Exercise directions:
Pick out every line in the data below that holds "Este".

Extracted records

*** Block opens ***

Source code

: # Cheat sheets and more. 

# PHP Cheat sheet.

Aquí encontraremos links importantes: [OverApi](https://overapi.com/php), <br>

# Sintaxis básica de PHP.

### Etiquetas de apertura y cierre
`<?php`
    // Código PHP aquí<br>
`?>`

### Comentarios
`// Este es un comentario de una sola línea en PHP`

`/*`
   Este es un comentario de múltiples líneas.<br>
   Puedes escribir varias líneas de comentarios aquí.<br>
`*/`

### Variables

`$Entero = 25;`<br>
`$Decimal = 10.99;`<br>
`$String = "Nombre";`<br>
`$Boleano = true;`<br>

*** Block closes ***

Result:
`// Este es un comentario de una sola línea en PHP`
   Este es un comentario de múltiples líneas.<br>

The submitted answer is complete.